=== PROBLEM ===
The records below are to be returned word for word, with pictures left out.
------------------------
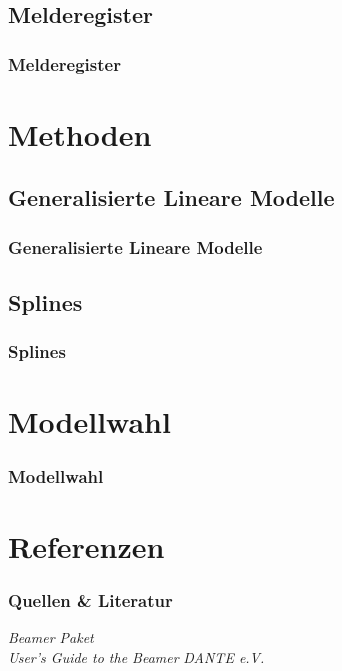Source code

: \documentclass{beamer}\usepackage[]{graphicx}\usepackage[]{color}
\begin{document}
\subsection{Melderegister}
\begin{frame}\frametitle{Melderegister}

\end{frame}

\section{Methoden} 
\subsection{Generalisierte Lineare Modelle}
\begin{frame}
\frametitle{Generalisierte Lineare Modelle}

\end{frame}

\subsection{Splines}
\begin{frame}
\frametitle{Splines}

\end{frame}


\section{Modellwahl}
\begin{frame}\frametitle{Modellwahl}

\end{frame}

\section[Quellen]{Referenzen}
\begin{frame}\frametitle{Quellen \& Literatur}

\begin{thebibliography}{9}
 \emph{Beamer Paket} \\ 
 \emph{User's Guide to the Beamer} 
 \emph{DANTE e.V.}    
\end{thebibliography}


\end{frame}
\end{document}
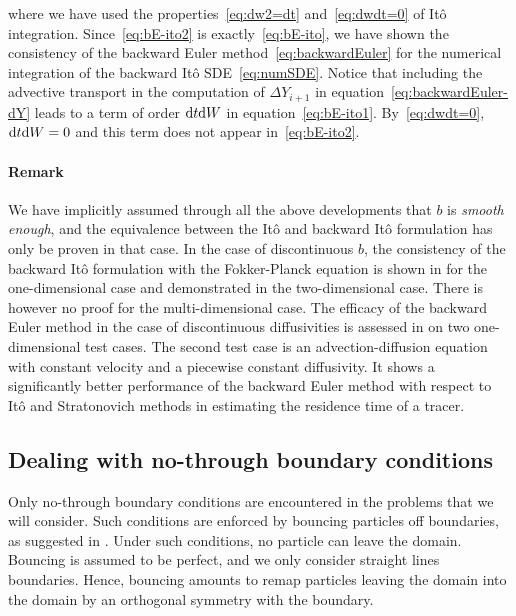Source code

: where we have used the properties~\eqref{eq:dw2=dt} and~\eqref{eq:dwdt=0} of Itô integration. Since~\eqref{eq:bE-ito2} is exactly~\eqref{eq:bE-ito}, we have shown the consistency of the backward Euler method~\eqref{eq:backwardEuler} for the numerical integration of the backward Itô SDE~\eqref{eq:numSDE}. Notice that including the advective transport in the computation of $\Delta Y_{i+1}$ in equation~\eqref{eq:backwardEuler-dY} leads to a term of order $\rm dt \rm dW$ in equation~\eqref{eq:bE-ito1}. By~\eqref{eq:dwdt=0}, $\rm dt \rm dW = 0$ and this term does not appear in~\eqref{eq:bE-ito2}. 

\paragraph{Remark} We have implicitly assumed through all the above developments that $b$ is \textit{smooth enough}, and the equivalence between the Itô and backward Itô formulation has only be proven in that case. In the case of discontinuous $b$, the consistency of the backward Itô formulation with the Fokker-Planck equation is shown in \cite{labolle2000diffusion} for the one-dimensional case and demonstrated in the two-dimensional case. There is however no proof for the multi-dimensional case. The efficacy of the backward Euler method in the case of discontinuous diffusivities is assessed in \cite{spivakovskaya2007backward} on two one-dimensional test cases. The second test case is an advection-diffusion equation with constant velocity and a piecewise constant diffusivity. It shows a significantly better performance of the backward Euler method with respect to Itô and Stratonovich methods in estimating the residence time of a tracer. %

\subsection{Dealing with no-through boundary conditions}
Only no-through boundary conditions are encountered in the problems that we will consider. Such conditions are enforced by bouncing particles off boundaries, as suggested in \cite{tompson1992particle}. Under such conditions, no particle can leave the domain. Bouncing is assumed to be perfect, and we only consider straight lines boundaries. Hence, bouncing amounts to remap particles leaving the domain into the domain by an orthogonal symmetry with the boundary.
------------------------
=== EXERCISE RESPONSE ===
Source code

: \documentclass{beamer}\usepackage[]{graphicx}\usepackage[]{color}
\begin{document}
\subsection{Melderegister}
\begin{frame}\frametitle{Melderegister}

\end{frame}

\section{Methoden} 
\subsection{Generalisierte Lineare Modelle}
\begin{frame}
\frametitle{Generalisierte Lineare Modelle}

\end{frame}

\subsection{Splines}
\begin{frame}
\frametitle{Splines}

\end{frame}


\section{Modellwahl}
\begin{frame}\frametitle{Modellwahl}

\end{frame}

\section[Quellen]{Referenzen}
\begin{frame}\frametitle{Quellen \& Literatur}

\begin{thebibliography}{9}
 \emph{Beamer Paket} \\ 
 \emph{User's Guide to the Beamer} 
 \emph{DANTE e.V.}    
\end{thebibliography}


\end{frame}
\end{document}
Source code

: where we have used the properties~\eqref{eq:dw2=dt} and~\eqref{eq:dwdt=0} of Itô integration. Since~\eqref{eq:bE-ito2} is exactly~\eqref{eq:bE-ito}, we have shown the consistency of the backward Euler method~\eqref{eq:backwardEuler} for the numerical integration of the backward Itô SDE~\eqref{eq:numSDE}. Notice that including the advective transport in the computation of $\Delta Y_{i+1}$ in equation~\eqref{eq:backwardEuler-dY} leads to a term of order $\rm dt \rm dW$ in equation~\eqref{eq:bE-ito1}. By~\eqref{eq:dwdt=0}, $\rm dt \rm dW = 0$ and this term does not appear in~\eqref{eq:bE-ito2}. 

\paragraph{Remark} We have implicitly assumed through all the above developments that $b$ is \textit{smooth enough}, and the equivalence between the Itô and backward Itô formulation has only be proven in that case. In the case of discontinuous $b$, the consistency of the backward Itô formulation with the Fokker-Planck equation is shown in \cite{labolle2000diffusion} for the one-dimensional case and demonstrated in the two-dimensional case. There is however no proof for the multi-dimensional case. The efficacy of the backward Euler method in the case of discontinuous diffusivities is assessed in \cite{spivakovskaya2007backward} on two one-dimensional test cases. The second test case is an advection-diffusion equation with constant velocity and a piecewise constant diffusivity. It shows a significantly better performance of the backward Euler method with respect to Itô and Stratonovich methods in estimating the residence time of a tracer. %

\subsection{Dealing with no-through boundary conditions}
Only no-through boundary conditions are encountered in the problems that we will consider. Such conditions are enforced by bouncing particles off boundaries, as suggested in \cite{tompson1992particle}. Under such conditions, no particle can leave the domain. Bouncing is assumed to be perfect, and we only consider straight lines boundaries. Hence, bouncing amounts to remap particles leaving the domain into the domain by an orthogonal symmetry with the boundary.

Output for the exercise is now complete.